Le jeune garçon réfléchit un moment. Il n'oubliait pas les conseils de Me Roberjot.
—J'en suis sûr, répondit-il lentement, parce que cinq ou six fois papa a voulu se forcer et tenir le fleuret de la main droite, mais toujours il a été forcé de le reprendre de l'autre, en disant: «Je ne peux pas, ça me fait trop de mal!»
—Très bien!... Se mettre en garde et manœuvrer le fleuret du bras droit lui était une cruelle souffrance.
—C'est cela.
Où tendait le juge, Mme Delorge ne le comprit que trop, et vivement:
—Permettez-moi, monsieur, commença-t-elle, de vous expliquer...
Mais, non moins vivement, le juge l'interrompit.
—Je vous prie, madame, de garder le silence, c'est votre fils que j'interroge et non vous.
Et revenant à Raymond:
—Donc, reprit-il, voici le fait: votre papa ne se servait pas habituellement du bras droit, parce qu'il en souffrait. Mais rigoureusement et en surmontant une certaine douleur, il eût pu s'en servir...
La conclusion, le jeune garçon la devinait... Il lui parut que le juge tirait de ses réponses un sens qui ne s'y trouvait pas. Aussi, se révoltant:
—Je n'ai pas dit cela, monsieur, fit-il.
—Ah!...
—Je n'ai pas dit que papa s'était servi de son bras devant moi, j'ai dit qu'il avait essayé de s'en servir et qu'il ne l'avait pas pu, ce qui n'est pas la même chose.
M. Barban d'Avranchel gardait le silence. Il feuilletait des papiers placés sur son bureau.
Quand il eut trouvé ce qu'il cherchait, il fit signe à Raymond de regagner sa place, et s'adressant à Mme Delorge:
—Votre domestique, madame, reprit-il, le sieur Krauss, m'a dit que les douleurs que ressentait au bras le général étaient plus ou moins vives, selon les saisons.
—Cela est vrai, monsieur, et aussi selon la température.

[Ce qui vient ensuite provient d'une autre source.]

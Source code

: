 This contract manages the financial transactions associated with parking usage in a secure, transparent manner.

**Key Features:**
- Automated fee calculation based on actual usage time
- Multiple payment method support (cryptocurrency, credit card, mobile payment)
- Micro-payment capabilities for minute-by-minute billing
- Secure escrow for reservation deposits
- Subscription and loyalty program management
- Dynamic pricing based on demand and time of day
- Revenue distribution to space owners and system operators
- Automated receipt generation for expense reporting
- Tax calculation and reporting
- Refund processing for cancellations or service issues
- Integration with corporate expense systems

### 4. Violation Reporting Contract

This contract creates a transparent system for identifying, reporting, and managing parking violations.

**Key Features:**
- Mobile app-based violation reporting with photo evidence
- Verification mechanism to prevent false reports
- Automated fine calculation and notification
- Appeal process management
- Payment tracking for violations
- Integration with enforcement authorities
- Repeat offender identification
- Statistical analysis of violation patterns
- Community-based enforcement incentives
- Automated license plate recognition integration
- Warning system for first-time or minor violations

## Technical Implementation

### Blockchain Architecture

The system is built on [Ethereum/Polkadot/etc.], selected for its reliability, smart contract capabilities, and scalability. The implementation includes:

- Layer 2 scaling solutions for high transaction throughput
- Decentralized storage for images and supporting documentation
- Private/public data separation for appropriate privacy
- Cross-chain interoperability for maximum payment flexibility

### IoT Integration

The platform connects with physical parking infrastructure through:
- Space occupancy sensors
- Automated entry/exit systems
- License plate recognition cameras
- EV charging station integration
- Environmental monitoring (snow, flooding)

Ainsi, le jour où mon mari a été... tué, il souffrait plus que d'ordinaire.
—Et la preuve, ajouta Raymond, c'est que le matin même nous avons tiré le pistolet, et qu'il ne pouvait même pas soulever son arme de la main droite.

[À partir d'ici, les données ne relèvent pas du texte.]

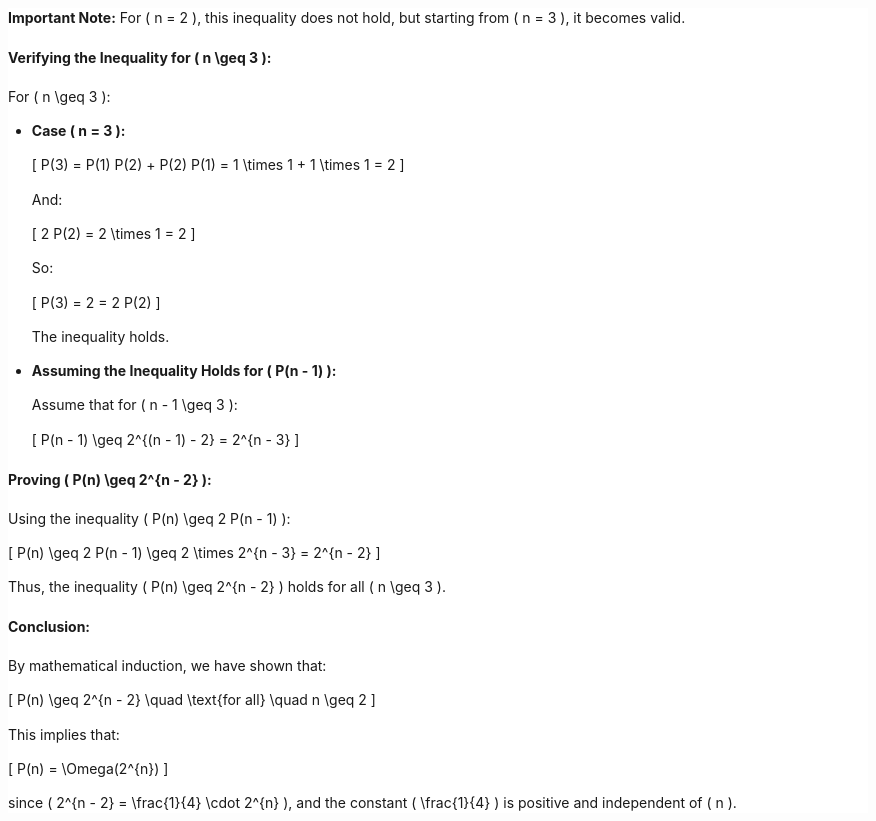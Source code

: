 **Important Note:** For \( n = 2 \), this inequality does not hold, but starting from \( n = 3 \), it becomes valid.

#### Verifying the Inequality for \( n \geq 3 \):

For \( n \geq 3 \):

- **Case \( n = 3 \):**

  \[
  P(3) = P(1) P(2) + P(2) P(1) = 1 \times 1 + 1 \times 1 = 2
  \]

  And:

  \[
  2 P(2) = 2 \times 1 = 2
  \]

  So:

  \[
  P(3) = 2 = 2 P(2)
  \]

  The inequality holds.

- **Assuming the Inequality Holds for \( P(n - 1) \):**

  Assume that for \( n - 1 \geq 3 \):

  \[
  P(n - 1) \geq 2^{(n - 1) - 2} = 2^{n - 3}
  \]

#### Proving \( P(n) \geq 2^{n - 2} \):

Using the inequality \( P(n) \geq 2 P(n - 1) \):

\[
P(n) \geq 2 P(n - 1) \geq 2 \times 2^{n - 3} = 2^{n - 2}
\]

Thus, the inequality \( P(n) \geq 2^{n - 2} \) holds for all \( n \geq 3 \).

#### Conclusion:

By mathematical induction, we have shown that:

\[
P(n) \geq 2^{n - 2} \quad \text{for all} \quad n \geq 2
\]

This implies that:

\[
P(n) = \Omega(2^{n})
\]

since \( 2^{n - 2} = \frac{1}{4} \cdot 2^{n} \), and the constant \( \frac{1}{4} \) is positive and independent of \( n \).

Si peu expérimentée que fût Mme Delorge, elle voyait bien que cette question était, comme on dit au palais, le nœud de l'affaire, et que de sa solution, en un sens ou en l'autre, dépendait la décision du magistrat.
Se hâtant donc d'intervenir:
—Lorsque sur ma demande, dit-elle, le commissaire de police est venu chez moi, il était accompagné d'un médecin qui a examiné le corps de mon mari... Ce médecin a dû voir les blessures que le général Delorge avait reçues au bras, à cette bataille d'Isly, où il fut, pour son courage, porté à l'ordre du jour de l'armée.

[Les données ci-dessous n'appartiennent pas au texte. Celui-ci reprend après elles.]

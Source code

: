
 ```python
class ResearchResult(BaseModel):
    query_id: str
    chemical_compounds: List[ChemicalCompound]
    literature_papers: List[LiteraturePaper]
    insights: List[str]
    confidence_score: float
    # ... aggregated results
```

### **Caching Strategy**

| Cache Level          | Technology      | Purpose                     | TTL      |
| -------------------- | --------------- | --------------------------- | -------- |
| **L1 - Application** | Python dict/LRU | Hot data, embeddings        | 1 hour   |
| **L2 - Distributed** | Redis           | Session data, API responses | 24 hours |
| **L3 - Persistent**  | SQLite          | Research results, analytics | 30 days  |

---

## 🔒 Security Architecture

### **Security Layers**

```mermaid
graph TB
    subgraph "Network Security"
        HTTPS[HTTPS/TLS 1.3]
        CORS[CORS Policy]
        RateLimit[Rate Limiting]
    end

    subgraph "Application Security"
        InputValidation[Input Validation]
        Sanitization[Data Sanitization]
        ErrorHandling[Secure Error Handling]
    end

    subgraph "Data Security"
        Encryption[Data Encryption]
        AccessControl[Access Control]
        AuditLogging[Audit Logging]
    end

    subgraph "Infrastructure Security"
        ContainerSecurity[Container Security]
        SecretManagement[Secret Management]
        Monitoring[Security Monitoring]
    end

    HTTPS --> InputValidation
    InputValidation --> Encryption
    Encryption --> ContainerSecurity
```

—Il les a vues, madame, répondit le juge, il les a même décrites, et je vais vous donner lecture de ce passage de son rapport... Il tira, en effet, un papier d'un dossier volumineux et lut:
«...Au bras droit, trois cicatrices déjà anciennes, provenant de blessures d'armes blanches, et qui doivent gêner les mouvements, sans qu'il soit possible de déterminer jusqu'à quel point.»
Mme Delorge eut un geste indigné.
—Et c'est là tout!... s'écria-t-elle. Mais, monsieur, ces cicatrices étaient effroyables... Il y en avait une qui, partant de l'épaule, descendait jusqu'à la saignée... Ah! que ne les avez-vous vues!... Je demanderai, s'il le faut, l'exhumation du corps de mon mari...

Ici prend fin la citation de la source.